Imaro
Legend
They really don't play the same. At all. A defender marks someone in order to force a confrontation. The mark influences the marked target to stay near them, or attack them, or else suffer some penalty.
The striker's extra damage mechanics encourage the opposite. A target who has been designated as a quarry, or who is flanked, has incentive to get away from whoever quarried or flanked them, so as to avoid suffering penalties.
They're the same only in the sense that they both involve choosing a foe to suffer a disadvantage. The means of choosing the foe, the disadvantage suffered, and the tactical consequences that flow from that decision are entirely different.
Uhm...we agree here, in my earlier post I said that these were the exception. I actually think these are more varied than the actual powers in mechanical application and effect.
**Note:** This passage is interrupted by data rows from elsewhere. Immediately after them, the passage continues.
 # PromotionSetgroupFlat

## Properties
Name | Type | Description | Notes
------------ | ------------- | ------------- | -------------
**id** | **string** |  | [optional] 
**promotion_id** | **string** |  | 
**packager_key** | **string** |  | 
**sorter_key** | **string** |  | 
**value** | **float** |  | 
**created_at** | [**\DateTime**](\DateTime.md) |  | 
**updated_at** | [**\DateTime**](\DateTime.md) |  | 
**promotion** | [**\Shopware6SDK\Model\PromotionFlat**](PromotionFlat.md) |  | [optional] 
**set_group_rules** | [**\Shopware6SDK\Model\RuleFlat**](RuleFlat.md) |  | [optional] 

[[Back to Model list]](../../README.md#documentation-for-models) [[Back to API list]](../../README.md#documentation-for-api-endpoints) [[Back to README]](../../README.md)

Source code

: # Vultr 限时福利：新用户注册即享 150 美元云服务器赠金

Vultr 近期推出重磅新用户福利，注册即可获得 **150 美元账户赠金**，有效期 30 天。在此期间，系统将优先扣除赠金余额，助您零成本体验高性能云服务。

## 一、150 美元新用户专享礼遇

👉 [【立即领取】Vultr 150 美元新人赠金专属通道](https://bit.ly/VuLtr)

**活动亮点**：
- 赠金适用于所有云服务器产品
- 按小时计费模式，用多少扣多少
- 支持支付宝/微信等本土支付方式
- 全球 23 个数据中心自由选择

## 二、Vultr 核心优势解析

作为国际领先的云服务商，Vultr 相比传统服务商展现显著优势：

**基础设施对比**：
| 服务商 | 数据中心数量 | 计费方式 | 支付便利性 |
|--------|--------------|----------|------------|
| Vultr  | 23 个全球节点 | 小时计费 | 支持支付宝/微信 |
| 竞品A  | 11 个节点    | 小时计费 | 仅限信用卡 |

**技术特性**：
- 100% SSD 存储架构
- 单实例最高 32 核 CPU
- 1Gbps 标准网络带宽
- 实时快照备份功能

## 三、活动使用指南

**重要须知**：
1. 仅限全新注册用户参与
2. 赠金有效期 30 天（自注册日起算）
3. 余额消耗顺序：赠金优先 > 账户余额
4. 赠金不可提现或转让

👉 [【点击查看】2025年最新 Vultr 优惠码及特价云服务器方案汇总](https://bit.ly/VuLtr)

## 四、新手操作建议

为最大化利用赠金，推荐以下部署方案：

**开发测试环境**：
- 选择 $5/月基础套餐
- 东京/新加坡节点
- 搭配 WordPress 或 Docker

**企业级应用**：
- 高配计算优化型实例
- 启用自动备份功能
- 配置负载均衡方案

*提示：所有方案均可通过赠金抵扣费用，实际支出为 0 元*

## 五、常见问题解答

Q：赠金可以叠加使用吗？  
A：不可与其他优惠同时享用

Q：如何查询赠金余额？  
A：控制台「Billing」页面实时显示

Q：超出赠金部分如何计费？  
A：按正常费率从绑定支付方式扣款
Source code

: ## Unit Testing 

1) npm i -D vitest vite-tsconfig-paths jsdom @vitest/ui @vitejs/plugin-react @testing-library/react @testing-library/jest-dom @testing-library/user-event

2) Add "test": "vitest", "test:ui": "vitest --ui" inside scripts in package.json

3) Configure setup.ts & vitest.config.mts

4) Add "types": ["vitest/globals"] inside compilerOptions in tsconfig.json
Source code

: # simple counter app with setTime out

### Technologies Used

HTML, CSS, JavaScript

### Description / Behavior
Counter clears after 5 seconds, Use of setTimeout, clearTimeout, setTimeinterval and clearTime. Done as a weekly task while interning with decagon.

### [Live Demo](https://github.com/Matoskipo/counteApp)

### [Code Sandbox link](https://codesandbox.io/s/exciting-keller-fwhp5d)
They're different, and its ok to prefer mechanical differences, but where your argument drives us batty is when you assume that a lack of full fledged mechanical sub systems somehow translates into tactical similarity. This is not the case.
No one used the word "tactical". Play != tactical. Some people said they felt similar in play, not that their tactics were the same. A spell from 4e and a spell from 3e could promote the same tactical play, yet have very different mechanics for resolving that spell. This I think may be the dissconnect. In 4e whether that spell effects or doesn't effect it's target is always resolved the same...for every spell (roll d20 +mods) vs. defense. This could be what causes the samey feeling not the tactics, and it could be even more pronounced for players not interested or good at tactical combat.